An obvious partial solution is to also tax capital gains as income, at income tax rates. There are reasons, some good and some bad, why capital gains are taxed at a lower rate – and if the rate was higher we would need to provide appropriate reliefs in those circumstances. That would introduce an element of complexity, but we shouldn’t pretend that things aren’t complex already. We would simply have to shift the overriding assumption so that all gains were deemed as income unless they qualified for some relief.
A further disincentive to ‘hoard’ could come with changes to inheritance tax.

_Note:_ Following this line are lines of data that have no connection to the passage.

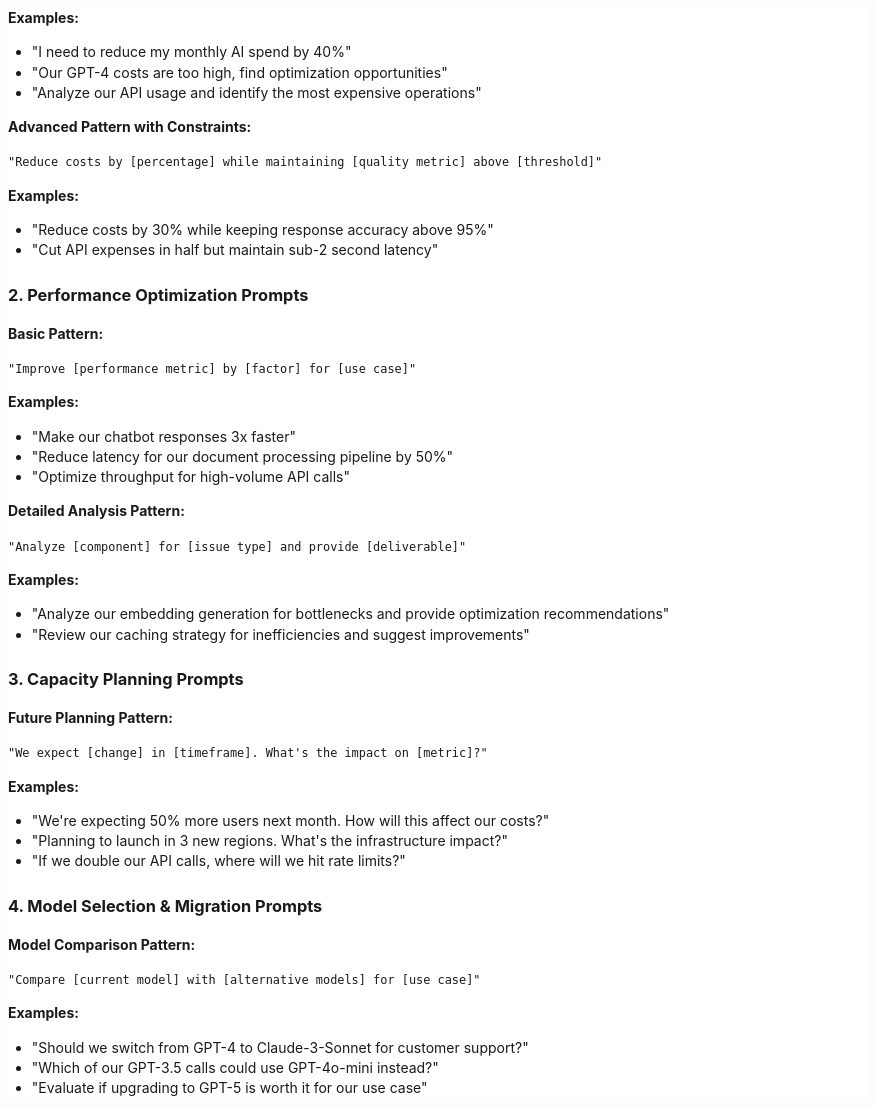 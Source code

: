 **Examples:**
- "I need to reduce my monthly AI spend by 40%"
- "Our GPT-4 costs are too high, find optimization opportunities"
- "Analyze our API usage and identify the most expensive operations"

**Advanced Pattern with Constraints:**
```
"Reduce costs by [percentage] while maintaining [quality metric] above [threshold]"
```

**Examples:**
- "Reduce costs by 30% while keeping response accuracy above 95%"
- "Cut API expenses in half but maintain sub-2 second latency"

### 2. Performance Optimization Prompts

**Basic Pattern:**
```
"Improve [performance metric] by [factor] for [use case]"
```

**Examples:**
- "Make our chatbot responses 3x faster"
- "Reduce latency for our document processing pipeline by 50%"
- "Optimize throughput for high-volume API calls"

**Detailed Analysis Pattern:**
```
"Analyze [component] for [issue type] and provide [deliverable]"
```

**Examples:**
- "Analyze our embedding generation for bottlenecks and provide optimization recommendations"
- "Review our caching strategy for inefficiencies and suggest improvements"

### 3. Capacity Planning Prompts

**Future Planning Pattern:**
```
"We expect [change] in [timeframe]. What's the impact on [metric]?"
```

**Examples:**
- "We're expecting 50% more users next month. How will this affect our costs?"
- "Planning to launch in 3 new regions. What's the infrastructure impact?"
- "If we double our API calls, where will we hit rate limits?"

### 4. Model Selection & Migration Prompts

**Model Comparison Pattern:**
```
"Compare [current model] with [alternative models] for [use case]"
```

**Examples:**
- "Should we switch from GPT-4 to Claude-3-Sonnet for customer support?"
- "Which of our GPT-3.5 calls could use GPT-4o-mini instead?"
- "Evaluate if upgrading to GPT-5 is worth it for our use case"
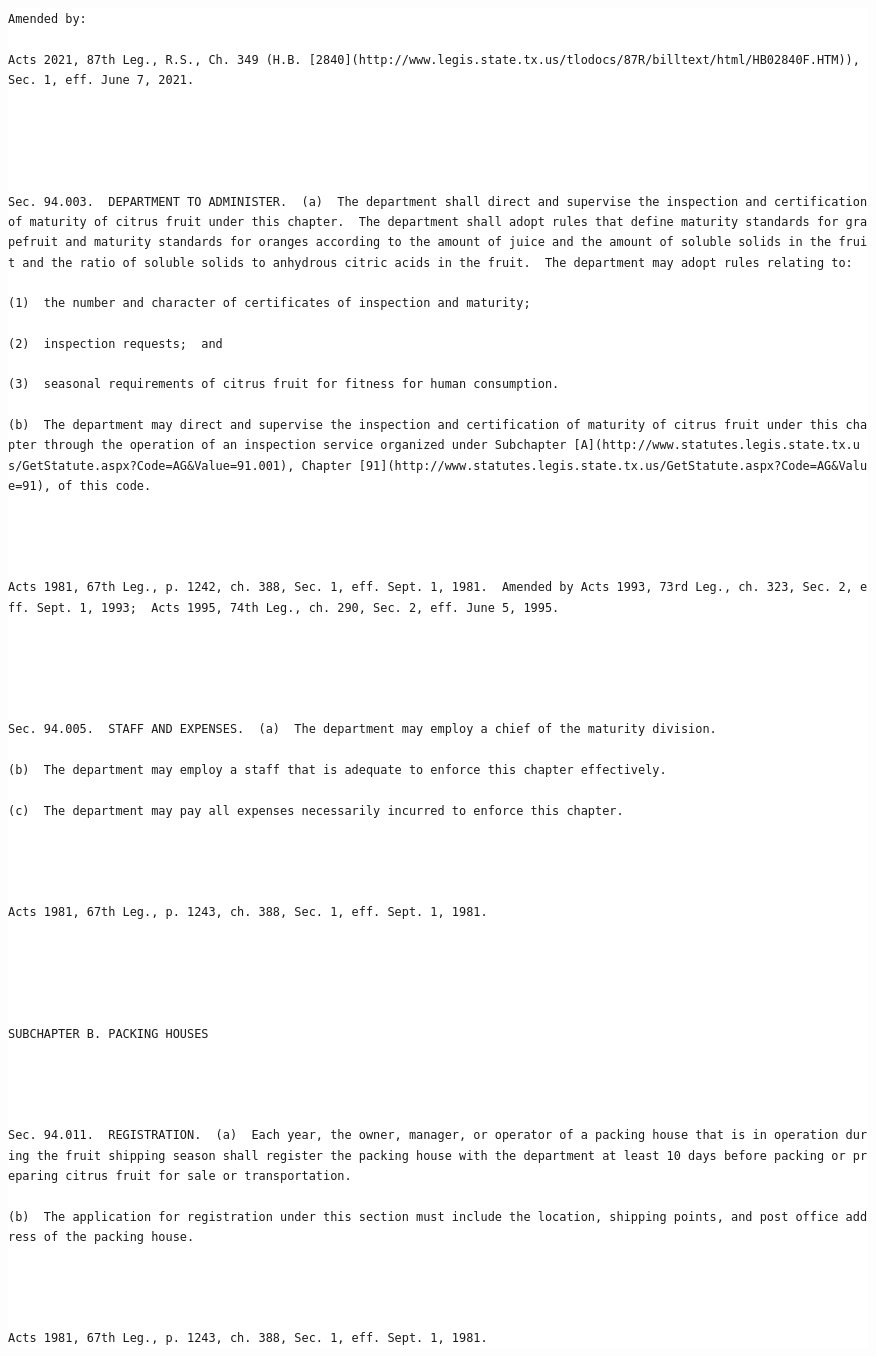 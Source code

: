     Amended by: 
    
    Acts 2021, 87th Leg., R.S., Ch. 349 (H.B. [2840](http://www.legis.state.tx.us/tlodocs/87R/billtext/html/HB02840F.HTM)), Sec. 1, eff. June 7, 2021.
    
    
    
    
    
    Sec. 94.003.  DEPARTMENT TO ADMINISTER.  (a)  The department shall direct and supervise the inspection and certification of maturity of citrus fruit under this chapter.  The department shall adopt rules that define maturity standards for grapefruit and maturity standards for oranges according to the amount of juice and the amount of soluble solids in the fruit and the ratio of soluble solids to anhydrous citric acids in the fruit.  The department may adopt rules relating to:
    
    (1)  the number and character of certificates of inspection and maturity;
    
    (2)  inspection requests;  and
    
    (3)  seasonal requirements of citrus fruit for fitness for human consumption.
    
    (b)  The department may direct and supervise the inspection and certification of maturity of citrus fruit under this chapter through the operation of an inspection service organized under Subchapter [A](http://www.statutes.legis.state.tx.us/GetStatute.aspx?Code=AG&Value=91.001), Chapter [91](http://www.statutes.legis.state.tx.us/GetStatute.aspx?Code=AG&Value=91), of this code.
    
    
    
    
    Acts 1981, 67th Leg., p. 1242, ch. 388, Sec. 1, eff. Sept. 1, 1981.  Amended by Acts 1993, 73rd Leg., ch. 323, Sec. 2, eff. Sept. 1, 1993;  Acts 1995, 74th Leg., ch. 290, Sec. 2, eff. June 5, 1995.
    
    
    
    
    
    Sec. 94.005.  STAFF AND EXPENSES.  (a)  The department may employ a chief of the maturity division.
    
    (b)  The department may employ a staff that is adequate to enforce this chapter effectively.
    
    (c)  The department may pay all expenses necessarily incurred to enforce this chapter.
    
    
    
    
    Acts 1981, 67th Leg., p. 1243, ch. 388, Sec. 1, eff. Sept. 1, 1981.
    
    
    
    
    
    SUBCHAPTER B. PACKING HOUSES
    
      
    
    
    Sec. 94.011.  REGISTRATION.  (a)  Each year, the owner, manager, or operator of a packing house that is in operation during the fruit shipping season shall register the packing house with the department at least 10 days before packing or preparing citrus fruit for sale or transportation.
    
    (b)  The application for registration under this section must include the location, shipping points, and post office address of the packing house.
    
    
    
    
    Acts 1981, 67th Leg., p. 1243, ch. 388, Sec. 1, eff. Sept. 1, 1981.
    
    
     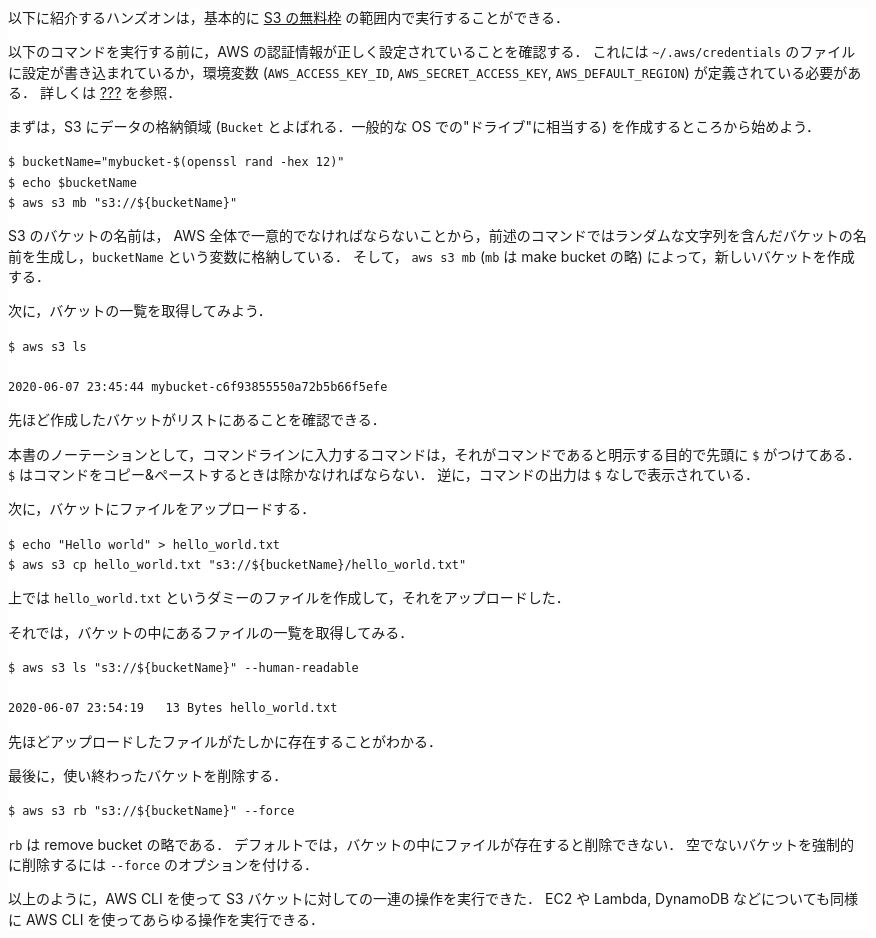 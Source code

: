 以下に紹介するハンズオンは，基本的に [S3 の無料枠](https://aws.amazon.com/free/?all-free-tier.sort-by=item.additionalFields.SortRank&all-free-tier.sort-order=asc) の範囲内で実行することができる．

以下のコマンドを実行する前に，AWS の認証情報が正しく設定されていることを確認する． これには `~/.aws/credentials` のファイルに設定が書き込まれているか，環境変数 (`AWS_ACCESS_KEY_ID`, `AWS_SECRET_ACCESS_KEY`, `AWS_DEFAULT_REGION`) が定義されている必要がある． 詳しくは [???](#aws_cli_install) を参照．

まずは，S3 にデータの格納領域 (`Bucket` とよばれる．一般的な OS での"ドライブ"に相当する) を作成するところから始めよう．

```shell
$ bucketName="mybucket-$(openssl rand -hex 12)"
$ echo $bucketName
$ aws s3 mb "s3://${bucketName}"
```

S3 のバケットの名前は， AWS 全体で一意的でなければならないことから，前述のコマンドではランダムな文字列を含んだバケットの名前を生成し，`bucketName` という変数に格納している． そして， `aws s3 mb` (`mb` は make bucket の略) によって，新しいバケットを作成する．

次に，バケットの一覧を取得してみよう．

```shell
$ aws s3 ls

2020-06-07 23:45:44 mybucket-c6f93855550a72b5b66f5efe
```

先ほど作成したバケットがリストにあることを確認できる．

本書のノーテーションとして，コマンドラインに入力するコマンドは，それがコマンドであると明示する目的で先頭に `$` がつけてある． `$` はコマンドをコピー&ペーストするときは除かなければならない． 逆に，コマンドの出力は `$` なしで表示されている．

次に，バケットにファイルをアップロードする．

```shell
$ echo "Hello world" > hello_world.txt
$ aws s3 cp hello_world.txt "s3://${bucketName}/hello_world.txt"
```

上では `hello_world.txt` というダミーのファイルを作成して，それをアップロードした．

それでは，バケットの中にあるファイルの一覧を取得してみる．

```shell
$ aws s3 ls "s3://${bucketName}" --human-readable

2020-06-07 23:54:19   13 Bytes hello_world.txt
```

先ほどアップロードしたファイルがたしかに存在することがわかる．

最後に，使い終わったバケットを削除する．

```shell
$ aws s3 rb "s3://${bucketName}" --force
```

`rb` は remove bucket の略である． デフォルトでは，バケットの中にファイルが存在すると削除できない． 空でないバケットを強制的に削除するには `--force` のオプションを付ける．

以上のように，AWS CLI を使って S3 バケットに対しての一連の操作を実行できた． EC2 や Lambda, DynamoDB などについても同様に AWS CLI を使ってあらゆる操作を実行できる．
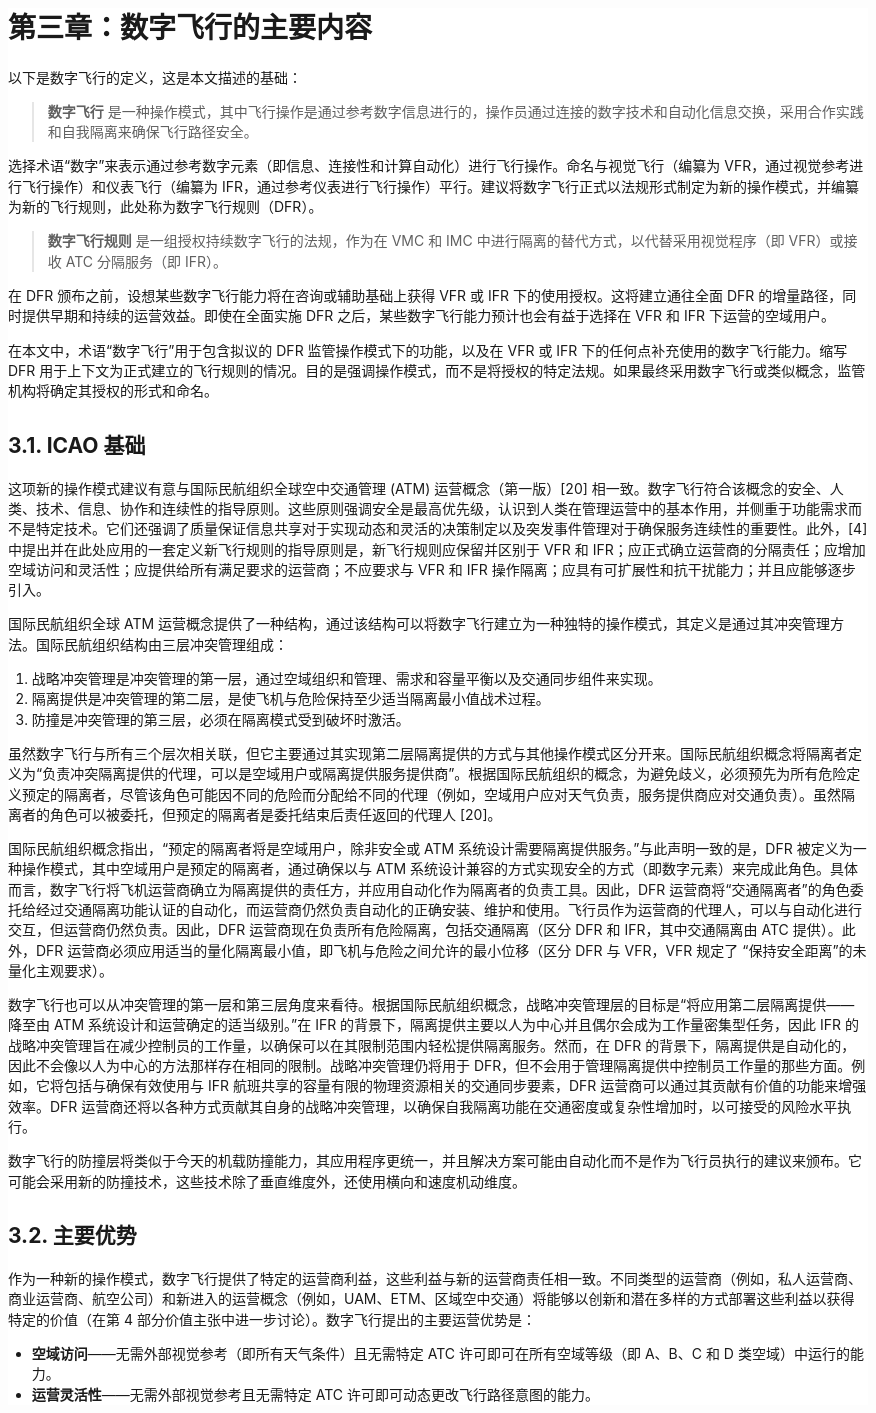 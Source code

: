 # 第三章：数字飞行的主要内容

以下是数字飞行的定义，这是本文描述的基础：

> **数字飞行** 是一种操作模式，其中飞行操作是通过参考数字信息进行的，操作员通过连接的数字技术和自动化信息交换，采用合作实践和自我隔离来确保飞行路径安全。

选择术语“数字”来表示通过参考数字元素（即信息、连接性和计算自动化）进行飞行操作。命名与视觉飞行（编纂为 VFR，通过视觉参考进行飞行操作）和仪表飞行（编纂为 IFR，通过参考仪表进行飞行操作）平行。建议将数字飞行正式以法规形式制定为新的操作模式，并编纂为新的飞行规则，此处称为数字飞行规则（DFR）。

> **数字飞行规则** 是一组授权持续数字飞行的法规，作为在 VMC 和 IMC 中进行隔离的替代方式，以代替采用视觉程序（即 VFR）或接收 ATC 分隔服务（即 IFR）。

在 DFR 颁布之前，设想某些数字飞行能力将在咨询或辅助基础上获得 VFR 或 IFR 下的使用授权。这将建立通往全面 DFR 的增量路径，同时提供早期和持续的运营效益。即使在全面实施 DFR 之后，某些数字飞行能力预计也会有益于选择在 VFR 和 IFR 下运营的空域用户。

在本文中，术语“数字飞行”用于包含拟议的 DFR 监管操作模式下的功能，以及在 VFR 或 IFR 下的任何点补充使用的数字飞行能力。缩写 DFR 用于上下文为正式建立的飞行规则的情况。目的是强调操作模式，而不是将授权的特定法规。如果最终采用数字飞行或类似概念，监管机构将确定其授权的形式和命名。

## 3.1. ICAO 基础

这项新的操作模式建议有意与国际民航组织全球空中交通管理 (ATM) 运营概念（第一版）[20] 相一致。数字飞行符合该概念的安全、人类、技术、信息、协作和连续性的指导原则。这些原则强调安全是最高优先级，认识到人类在管理运营中的基本作用，并侧重于功能需求而不是特定技术。它们还强调了质量保证信息共享对于实现动态和灵活的决策制定以及突发事件管理对于确保服务连续性的重要性。此外，[4] 中提出并在此处应用的一套定义新飞行规则的指导原则是，新飞行规则应保留并区别于 VFR 和 IFR；应正式确立运营商的分隔责任；应增加空域访问和灵活性；应提供给所有满足要求的运营商；不应要求与 VFR 和 IFR 操作隔离；应具有可扩展性和抗干扰能力；并且应能够逐步引入。

国际民航组织全球 ATM 运营概念提供了一种结构，通过该结构可以将数字飞行建立为一种独特的操作模式，其定义是通过其冲突管理方法。国际民航组织结构由三层冲突管理组成：

1.  战略冲突管理是冲突管理的第一层，通过空域组织和管理、需求和容量平衡以及交通同步组件来实现。
2.  隔离提供是冲突管理的第二层，是使飞机与危险保持至少适当隔离最小值战术过程。
3.  防撞是冲突管理的第三层，必须在隔离模式受到破坏时激活。

虽然数字飞行与所有三个层次相关联，但它主要通过其实现第二层隔离提供的方式与其他操作模式区分开来。国际民航组织概念将隔离者定义为“负责冲突隔离提供的代理，可以是空域用户或隔离提供服务提供商”。根据国际民航组织的概念，为避免歧义，必须预先为所有危险定义预定的隔离者，尽管该角色可能因不同的危险而分配给不同的代理（例如，空域用户应对天气负责，服务提供商应对交通负责）。虽然隔离者的角色可以被委托，但预定的隔离者是委托结束后责任返回的代理人 [20]。

国际民航组织概念指出，“预定的隔离者将是空域用户，除非安全或 ATM 系统设计需要隔离提供服务。”与此声明一致的是，DFR 被定义为一种操作模式，其中空域用户是预定的隔离者，通过确保以与 ATM 系统设计兼容的方式实现安全的方式（即数字元素）来完成此角色。具体而言，数字飞行将飞机运营商确立为隔离提供的责任方，并应用自动化作为隔离者的负责工具。因此，DFR 运营商将“交通隔离者”的角色委托给经过交通隔离功能认证的自动化，而运营商仍然负责自动化的正确安装、维护和使用。飞行员作为运营商的代理人，可以与自动化进行交互，但运营商仍然负责。因此，DFR 运营商现在负责所有危险隔离，包括交通隔离（区分 DFR 和 IFR，其中交通隔离由 ATC 提供）。此外，DFR 运营商必须应用适当的量化隔离最小值，即飞机与危险之间允许的最小位移（区分 DFR 与 VFR，VFR 规定了 “保持安全距离”的未量化主观要求）。

数字飞行也可以从冲突管理的第一层和第三层角度来看待。根据国际民航组织概念，战略冲突管理层的目标是“将应用第二层隔离提供——降至由 ATM 系统设计和运营确定的适当级别。”在 IFR 的背景下，隔离提供主要以人为中心并且偶尔会成为工作量密集型任务，因此 IFR 的战略冲突管理旨在减少控制员的工作量，以确保可以在其限制范围内轻松提供隔离服务。然而，在 DFR 的背景下，隔离提供是自动化的，因此不会像以人为中心的方法那样存在相同的限制。战略冲突管理仍将用于 DFR，但不会用于管理隔离提供中控制员工作量的那些方面。例如，它将包括与确保有效使用与 IFR 航班共享的容量有限的物理资源相关的交通同步要素，DFR 运营商可以通过其贡献有价值的功能来增强效率。DFR 运营商还将以各种方式贡献其自身的战略冲突管理，以确保自我隔离功能在交通密度或复杂性增加时，以可接受的风险水平执行。

数字飞行的防撞层将类似于今天的机载防撞能力，其应用程序更统一，并且解决方案可能由自动化而不是作为飞行员执行的建议来颁布。它可能会采用新的防撞技术，这些技术除了垂直维度外，还使用横向和速度机动维度。

## 3.2. 主要优势

作为一种新的操作模式，数字飞行提供了特定的运营商利益，这些利益与新的运营商责任相一致。不同类型的运营商（例如，私人运营商、商业运营商、航空公司）和新进入的运营概念（例如，UAM、ETM、区域空中交通）将能够以创新和潜在多样的方式部署这些利益以获得特定的价值（在第 4 部分价值主张中进一步讨论）。数字飞行提出的主要运营优势是：

*   **空域访问**——无需外部视觉参考（即所有天气条件）且无需特定 ATC 许可即可在所有空域等级（即 A、B、C 和 D 类空域）中运行的能力。
*   **运营灵活性**——无需外部视觉参考且无需特定 ATC 许可即可动态更改飞行路径意图的能力。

That’s a whole other issue – suffice to say that I think that IHT is the single best opportunity to enforce a genuinely progressive and redistributive tax and I would favour both reducing the threshold materially, and taxing inheritances at, as a minimum, the marginal income tax rate of the recipient (though, perhaps, allowing an element of ‘carry-back’ to benefit basic rate taxpayers.)
I think that both of these measures reflect the ‘look through’ spirit of this idea.
As an aside, along with any abolition of corporation tax I’d wish to see a dramatic increase to the minumum wage such that anyone in full time employment drew a wage sufficient to live without any state benefits. It’s wrong that those companies with low-paid workers (irrespective of whether they pay any CT or not) benefit from state subsidisation of low wages. This would not increase the tax take from these companies, but it would benefit society by removing some of the benefit complexities many people ‘enjoy’ and eliminating a degree of tax churn.